Feeling that I had finally figured out that it was real, and how to 'call' them (using a meditation technique I'd heard someone talk about years prior), and having a physical (if bizarrely un-visual) experience "in MY reality," and a prior experience where I had gotten lucid [in a different environ than the norm for such experiences], but totally-utterly lucid and tried to escape to "get evidence to take home" (sadly failing), all that near the same timeframe finally changed a lot of things with me in terms of how my psychology dealt with this. I'd been treating it like archetypes until then; seemingly physical at times but often not, probably more along the 'ghosts and entities' category, until those experiences forced it into what I considered the "reality" of my body with no argument or denial possible.

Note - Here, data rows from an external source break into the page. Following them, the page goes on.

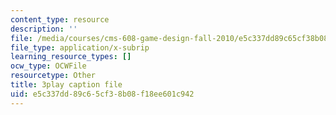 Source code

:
 ```yaml
---
content_type: resource
description: ''
file: /media/courses/cms-608-game-design-fall-2010/e5c337dd89c65cf38b08f18ee601c942_68571.vtt
file_type: application/x-subrip
learning_resource_types: []
ocw_type: OCWFile
resourcetype: Other
title: 3play caption file
uid: e5c337dd-89c6-5cf3-8b08-f18ee601c942
---
```

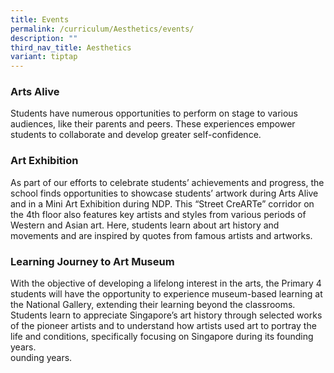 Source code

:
 ```yaml
---
title: Events
permalink: /curriculum/Aesthetics/events/
description: ""
third_nav_title: Aesthetics
variant: tiptap
---
```

<h3><strong>Arts Alive</strong></h3>
<p>Students have numerous opportunities to perform on stage to various audiences,
like their parents and peers. These experiences empower students to collaborate
and develop greater self-confidence.</p>
<h3><strong>Art Exhibition</strong></h3>
<p>As part of our efforts to celebrate students’ achievements and progress,
the school finds opportunities to showcase students’ artwork during Arts
Alive and in a Mini Art Exhibition during NDP. This “Street CreARTe” corridor
on the 4th floor also features key artists and styles from various periods
of Western and Asian art. Here, students learn about art history and movements
and are inspired by quotes from famous artists and artworks.</p>
<h3><strong>Learning Journey to Art Museum</strong></h3>
<p>With the objective of developing a lifelong interest in the arts, the
Primary 4 students will have the opportunity to experience museum-based
learning at the National Gallery, extending their learning beyond the classrooms.
Students learn to appreciate Singapore’s art history through selected works
of the pioneer artists and to understand how artists used art to portray
the life and conditions, specifically focusing on Singapore during its
founding years.
<br>ounding years.</p> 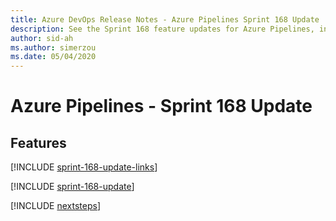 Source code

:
 ```yaml
---
title: Azure DevOps Release Notes - Azure Pipelines Sprint 168 Update
description: See the Sprint 168 feature updates for Azure Pipelines, including next steps.
author: sid-ah
ms.author: simerzou
ms.date: 05/04/2020
---
```


# Azure Pipelines - Sprint 168 Update

## Features

[!INCLUDE [sprint-168-update-links](../includes/pipelines/sprint-168-update-links.md)]

[!INCLUDE [sprint-168-update](../includes/pipelines/sprint-168-update.md)]

[!INCLUDE [nextsteps](../includes/nextsteps.md)] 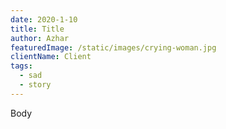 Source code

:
 ```yaml
---
date: 2020-1-10
title: Title
author: Azhar
featuredImage: /static/images/crying-woman.jpg
clientName: Client
tags:
  - sad
  - story
---
```

Body
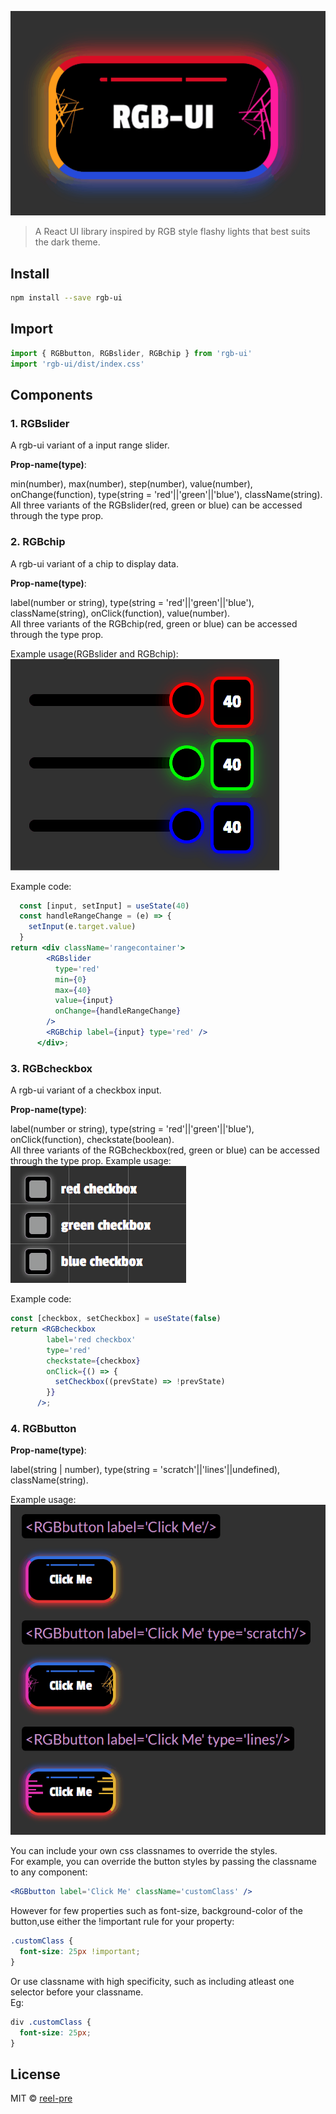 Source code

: ![rgb-ui logo](./images/logo.gif)

> A React UI library inspired by RGB style flashy lights that best suits the dark theme.

## Install

```bash
npm install --save rgb-ui
```

## Import

```jsx
import { RGBbutton, RGBslider, RGBchip } from 'rgb-ui'
import 'rgb-ui/dist/index.css'
```

## Components

### 1. RGBslider

A rgb-ui variant of a input range slider.

<b>Prop-name(type)</b>:

min(number), max(number), step(number), value(number), onChange(function), type(string = 'red'||'green'||'blue'), className(string).  
All three variants of the RGBslider(red, green or blue) can be accessed through the type prop.

### 2. RGBchip

A rgb-ui variant of a chip to display data.

<b>Prop-name(type)</b>:

label(number or string), type(string = 'red'||'green'||'blue'), className(string), onClick(function), value(number).  
All three variants of the RGBchip(red, green or blue) can be accessed through the type prop.

Example usage(RGBslider and RGBchip):  
![rgb-ui_range](./images/range_gif_animation.gif)

Example code:

```jsx
  const [input, setInput] = useState(40)
  const handleRangeChange = (e) => {
    setInput(e.target.value)
  }
return <div className='rangecontainer'>
        <RGBslider
          type='red'
          min={0}
          max={40}
          value={input}
          onChange={handleRangeChange}
        />
        <RGBchip label={input} type='red' />
      </div>;
```
### 3. RGBcheckbox
A rgb-ui variant of a checkbox input.


<b>Prop-name(type)</b>:

label(number or string), type(string = 'red'||'green'||'blue'), onClick(function), checkstate(boolean).  
All three variants of the RGBcheckbox(red, green or blue) can be accessed through the type prop.
Example usage:
![rgb-ui_checkbox](./images/check_gif_animation.gif)


Example code:
```jsx
const [checkbox, setCheckbox] = useState(false)
return <RGBcheckbox
        label='red checkbox'
        type='red'
        checkstate={checkbox}
        onClick={() => {
          setCheckbox((prevState) => !prevState)
        }}
      />;
```

### 4. RGBbutton

<b>Prop-name(type)</b>:

label(string | number), type(string = 'scratch'||'lines'||undefined), className(string).

Example usage:  
![rgb-ui demo example](./images/example.gif)

You can include your own css classnames to override the styles.  
For example, you can override the button styles by passing the classname to any component:

```jsx
<RGBbutton label='Click Me' className='customClass' />
```

However for few properties such as font-size, background-color of the button,use either the !important rule for your property:

```css
.customClass {
  font-size: 25px !important;
}
```

Or use classname with high specificity, such as including atleast one selector before your classname.  
Eg:

```css
div .customClass {
  font-size: 25px;
}
```

## License

MIT © [reel-pre](https://github.com/reel-pre)
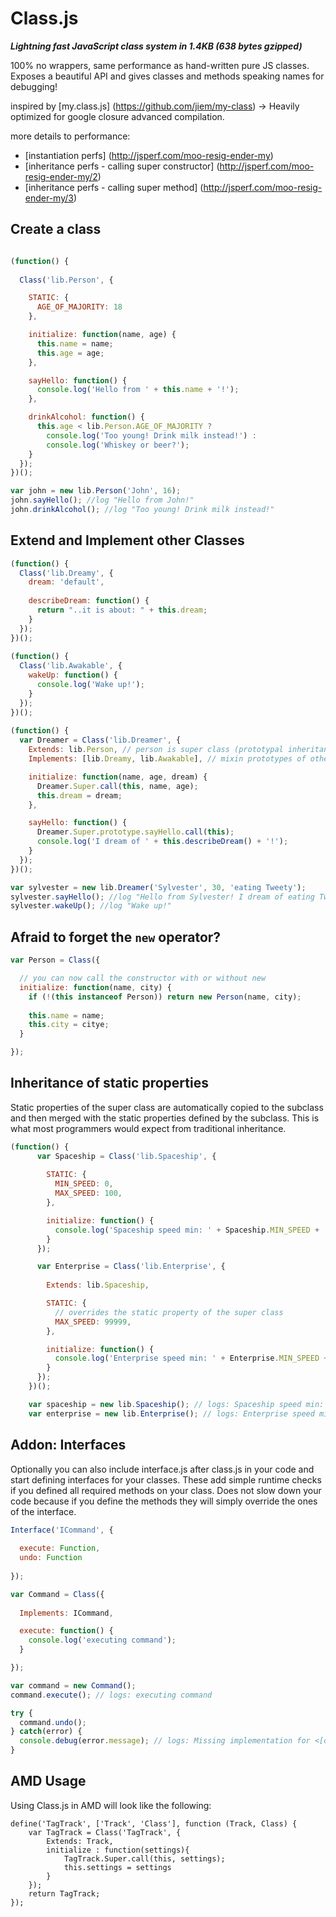 Class.js
========

***Lightning fast JavaScript class system in 1.4KB (638 bytes gzipped)***

100% no wrappers, same performance as hand-written pure JS classes. Exposes a beautiful API and gives classes and methods speaking names for debugging!

inspired by [my.class.js] (https://github.com/jiem/my-class) -> Heavily optimized for google closure advanced compilation.

more details to performance:
* [instantiation perfs] (http://jsperf.com/moo-resig-ender-my)
* [inheritance perfs - calling super constructor] (http://jsperf.com/moo-resig-ender-my/2)
* [inheritance perfs - calling super method] (http://jsperf.com/moo-resig-ender-my/3) 

Create a class
--------------
```JavaScript

(function() {
    
  Class('lib.Person', {

    STATIC: {
      AGE_OF_MAJORITY: 18
    },

    initialize: function(name, age) {
      this.name = name;
      this.age = age;
    },

    sayHello: function() {
      console.log('Hello from ' + this.name + '!');
    },

    drinkAlcohol: function() {
      this.age < lib.Person.AGE_OF_MAJORITY ?
        console.log('Too young! Drink milk instead!') :
        console.log('Whiskey or beer?');
    }
  });
})();

var john = new lib.Person('John', 16);
john.sayHello(); //log "Hello from John!"
john.drinkAlcohol(); //log "Too young! Drink milk instead!"
```

Extend and Implement other Classes
----------------------------------
```JavaScript
(function() {
  Class('lib.Dreamy', {
    dream: 'default',
      
    describeDream: function() {
      return "..it is about: " + this.dream;
    }
  });
})();
    
(function() {
  Class('lib.Awakable', {
    wakeUp: function() {
      console.log('Wake up!');
    }
  });
})();
    
(function() {
  var Dreamer = Class('lib.Dreamer', { 
    Extends: lib.Person, // person is super class (prototypal inheritance)
    Implements: [lib.Dreamy, lib.Awakable], // mixin prototypes of other classes

    initialize: function(name, age, dream) {
      Dreamer.Super.call(this, name, age);
      this.dream = dream;
    },

    sayHello: function() {
      Dreamer.Super.prototype.sayHello.call(this);
      console.log('I dream of ' + this.describeDream() + '!');
    }
  });
})();

var sylvester = new lib.Dreamer('Sylvester', 30, 'eating Tweety');
sylvester.sayHello(); //log "Hello from Sylvester! I dream of eating Tweety!"
sylvester.wakeUp(); //log "Wake up!"
```

Afraid to forget the `new` operator?
------------------------------------
```JavaScript
var Person = Class({

  // you can now call the constructor with or without new
  initialize: function(name, city) {
    if (!(this instanceof Person)) return new Person(name, city);
    
    this.name = name;
    this.city = citye;
  }

});
```

Inheritance of static properties
--------------------------------
Static properties of the super class are automatically copied to the subclass and then merged with the static properties defined by the subclass. This is what most programmers would expect from traditional inheritance.

```JavaScript
(function() {
      var Spaceship = Class('lib.Spaceship', { 
        
        STATIC: {
          MIN_SPEED: 0,
          MAX_SPEED: 100,
        },

        initialize: function() {
          console.log('Spaceship speed min: ' + Spaceship.MIN_SPEED + ' max: ' + Spaceship.MAX_SPEED);
        }
      });

      var Enterprise = Class('lib.Enterprise', { 
        
        Extends: lib.Spaceship,

        STATIC: {
          // overrides the static property of the super class
          MAX_SPEED: 99999,
        },

        initialize: function() {
          console.log('Enterprise speed min: ' + Enterprise.MIN_SPEED + ' max: ' + Enterprise.MAX_SPEED);
        }
      });
    })();

    var spaceship = new lib.Spaceship(); // logs: Spaceship speed min: 0 max: 100
    var enterprise = new lib.Enterprise(); // logs: Enterprise speed min: 0 max: 99999
```

Addon: Interfaces
--------------------------------
Optionally you can also include interface.js after class.js in your code and start
defining interfaces for your classes. These add simple runtime checks if you defined
all required methods on your class. Does not slow down your code because if you define
the methods they will simply override the ones of the interface.

```JavaScript
Interface('ICommand', { 
      
  execute: Function,
  undo: Function
  
});

var Command = Class({ 
  
  Implements: ICommand,

  execute: function() {
    console.log('executing command');
  }

});

var command = new Command();
command.execute(); // logs: executing command

try {
  command.undo();
} catch(error) {
  console.debug(error.message); // logs: Missing implementation for <[object Object]::undo> required by interface ICommand
}
```

AMD Usage
--------------------------------------

Using Class.js in AMD will look like the following:

```
define('TagTrack', ['Track', 'Class'], function (Track, Class) {
    var TagTrack = Class('TagTrack', {
        Extends: Track,
        initialize : function(settings){
            TagTrack.Super.call(this, settings);
            this.settings = settings
        }
    });
    return TagTrack;
});
```
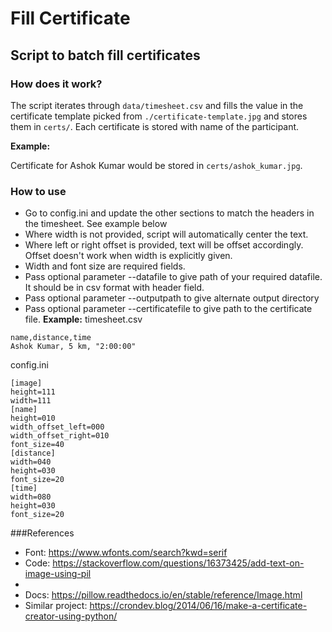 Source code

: # Fill Certificate

## Script to batch fill certificates

### How does it work?
The script iterates through `data/timesheet.csv` and fills the value in the certificate template picked from `./certificate-template.jpg` and stores them in `certs/`. 
Each certificate is stored with name of the participant.

__Example:__

Certificate for Ashok Kumar would be stored in `certs/ashok_kumar.jpg`.

### How to use
* Go to config.ini and update the other sections to match the headers in the timesheet. See example below
* Where width is not provided, script will automatically center the text.
* Where left or right offset is provided, text will be offset accordingly. Offset doesn't work when width is explicitly given.
* Width and font size are required fields.
* Pass optional parameter --datafile to give path of your required datafile. It should be in csv format with header field.
* Pass optional parameter --outputpath to give alternate output directory
* Pass optional parameter --certificatefile to give path to the certificate file.
__Example:__
timesheet.csv
```
name,distance,time
Ashok Kumar, 5 km, "2:00:00"
```
config.ini
```
[image]
height=111
width=111
[name]
height=010
width_offset_left=000
width_offset_right=010
font_size=40
[distance]
width=040
height=030
font_size=20
[time]
width=080
height=030
font_size=20
```

###References
* Font: https://www.wfonts.com/search?kwd=serif
* Code: https://stackoverflow.com/questions/16373425/add-text-on-image-using-pil
* 
* Docs: https://pillow.readthedocs.io/en/stable/reference/Image.html
* Similar project: https://crondev.blog/2014/06/16/make-a-certificate-creator-using-python/
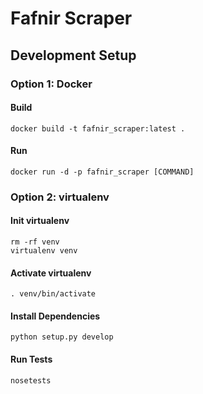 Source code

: # Fafnir Scraper

## Development Setup

### Option 1: Docker
#### Build
`docker build -t fafnir_scraper:latest .`

#### Run
`docker run -d -p fafnir_scraper [COMMAND]`

### Option 2: virtualenv
#### Init virtualenv
```shell
rm -rf venv
virtualenv venv
```
#### Activate virtualenv
`. venv/bin/activate`

#### Install Dependencies
`python setup.py develop`

#### Run Tests
`nosetests`
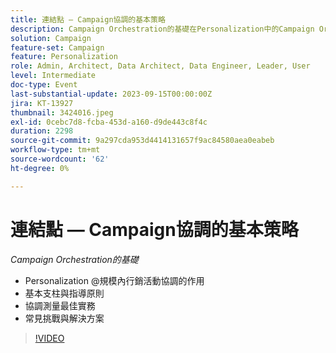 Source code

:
 ```yaml
---
title: 連結點 — Campaign協調的基本策略
description: Campaign Orchestration的基礎在Personalization中的Campaign Orchestration作用@規模基礎支柱與指導原則協調測量最佳實務常見挑戰與解決方案
solution: Campaign
feature-set: Campaign
feature: Personalization
role: Admin, Architect, Data Architect, Data Engineer, Leader, User
level: Intermediate
doc-type: Event
last-substantial-update: 2023-09-15T00:00:00Z
jira: KT-13927
thumbnail: 3424016.jpeg
exl-id: 0cebc7d8-fcba-453d-a160-d9de443c8f4c
duration: 2298
source-git-commit: 9a297cda953d4414131657f9ac84580aea0eabeb
workflow-type: tm+mt
source-wordcount: '62'
ht-degree: 0%

---
```


# 連結點 — Campaign協調的基本策略

*Campaign Orchestration的基礎*

* Personalization @規模內行銷活動協調的作用
* 基本支柱與指導原則
* 協調測量最佳實務
* 常見挑戰與解決方案

>[!VIDEO](https://video.tv.adobe.com/v/3424016/?learn=on)
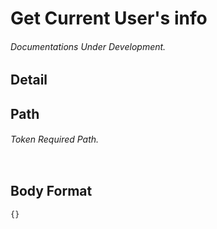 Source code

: # Get Current User's info
###### Documentations Under Development.
## Detail
## Path
###### Token Required Path.
```js

```
## Body Format
```
{}
```
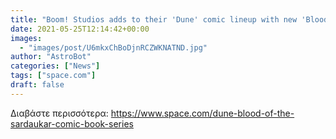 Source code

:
 ```yaml
---
title: "Boom! Studios adds to their 'Dune' comic lineup with new 'Blood of the Sardaukar'"
date: 2021-05-25T12:14:42+00:00
images:
  - "images/post/U6mkxChBoDjnRCZWKNATND.jpg"
author: "AstroBot"
categories: ["News"]
tags: ["space.com"]
draft: false
---
```




Διαβάστε περισσότερα: https://www.space.com/dune-blood-of-the-sardaukar-comic-book-series
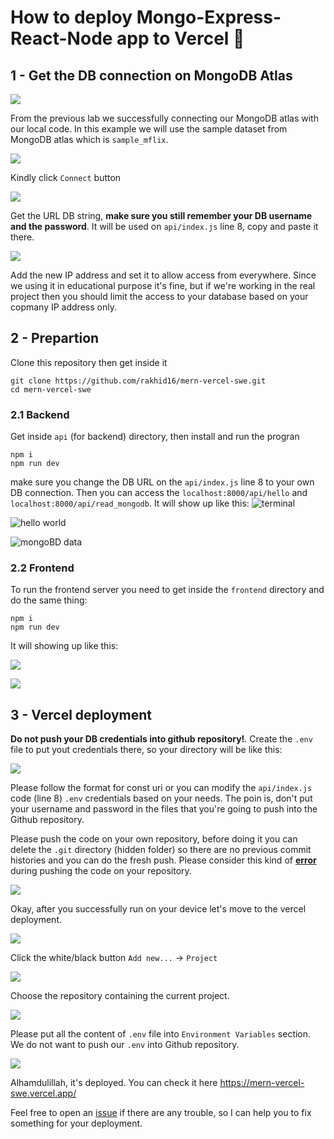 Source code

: # How to deploy Mongo-Express-React-Node app to Vercel 🚀

## 1 - Get the DB connection on MongoDB Atlas
![](figs/collections.png)

From the previous lab we successfully connecting our MongoDB atlas with our local code. In this example we will use the sample dataset from MongoDB atlas which is `sample_mflix`.

![](figs/connect.png)

Kindly click `Connect` button

![](figs/url_string.png)

Get the URL DB string, **make sure you still remember your DB username and the password**. It will be used on `api/index.js` line 8, copy and paste it there.

![](figs/network.png)

Add the new IP address and set it to allow access from everywhere. Since we using it in educational purpose it's fine, but if we're working in the real project then you should limit the access to your database based on your copmany IP address only.

## 2 - Prepartion
Clone this repository then get inside it
```
git clone https://github.com/rakhid16/mern-vercel-swe.git
cd mern-vercel-swe
```

### 2.1 Backend
Get inside `api` (for backend) directory, then install and run the progran
```
npm i
npm run dev
```
make sure you change the DB URL on the `api/index.js` line 8 to your own DB connection. Then you can access the `localhost:8000/api/hello` and `localhost:8000/api/read_mongodb`. It will show up like this:
![terminal](figs/api_terminal.png)

![hello world](figs/api_hello.png)

![mongoBD data](figs/api_mongodb.png)

### 2.2 Frontend
To run the frontend server you need to get inside the `frontend` directory and do the same thing:
```
npm i
npm run dev
```
It will showing up like this:

![](figs/frontend_terminal.png)

![](figs/frontend_home.png)

## 3 - Vercel deployment
**Do not push your DB credentials into github repository!**. Create the `.env` file to put yout credentials there, so your directory will be like this:

![](figs/env.png)

Please follow the format for const uri or you can modify the `api/index.js` code (line 8) `.env` credentials based on your needs. The poin is, don't put your username and password in the files that you're going to push into the Github repository.

Please push the code on your own repository, before doing it you can delete the `.git` directory (hidden folder) so there are no previous commit histories and you can do the fresh push. Please consider this kind of **[error](https://stackoverflow.com/questions/15240815/git-fatal-the-remote-end-hung-up-unexpectedly)** during pushing the code on your repository.

![](figs/delete_git.png)

Okay, after you successfully run on your device let's move to the vercel deployment.

![](figs/vercel_project.png)

Click the white/black button `Add new...` -> `Project`

![](figs/vercel_repository.png)

Choose the repository containing the current project.

![](figs/vercel_setup.png)

Please put all the content of `.env` file into `Environment Variables` section. We do not want to push our `.env` into Github repository.

![](figs/vercel_congrats.png)

Alhamdulillah, it's deployed. You can check it here https://mern-vercel-swe.vercel.app/

Feel free to open an [issue](https://github.com/rakhid16/mern-vercel-swe/issues) if there are any trouble, so I can help you to fix something for your deployment.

Feeling like I had some understanding of how it was happening relaxed me hugely about it. And there is no proof this is accurate obviously, but at the time I wasn't focused on what would convince anybody else, only on what the hell might be going on with me personally.

I said about the implants in an excerpt in my case study:

I sat at my desk that afternoon thinking My god, I'm a hypochondriac! I imagined myself going to the doctor and telling him about my pains, including the one in my head, and maybe throwing in the story of the night before for good measure -- I'd end up in a psych ward, I guessed.


So... probably not real common that most people are going to volunteer for excision. And as noted, the issues with mine were gone shortly, I didn't even feel them after that, so I'm not sure, even if I'd been living with a surgeon, that digging them out would have come to any useful end aside from that we see with others who have done so: "Hmmn, this is an anomaly, but it isn't cosmic material, and doesn't say Made on Mars on it, and it isn't clear how this would work, so obviously you're just imagining it."

As for the focus of OP's thread, what does that say about me, reporting such experiences? Not sure, especially since most the experiences eventually 'went away' -- those sorts, anyway. It certainly indicates, by symptom-label alone, something so offside the norm for our culture that anyone could question sanity based on that; however my sanity, practicality, intelligence and more are pretty solid otherwise, which makes questioning it solely due to the topical matter seem like an injust bias of sorts -- I have observed in others who clearly do have psychological problems that these are seldom present in one completely isolated area, and usually are present throughout their lives, and apparently rather quickly in their communications.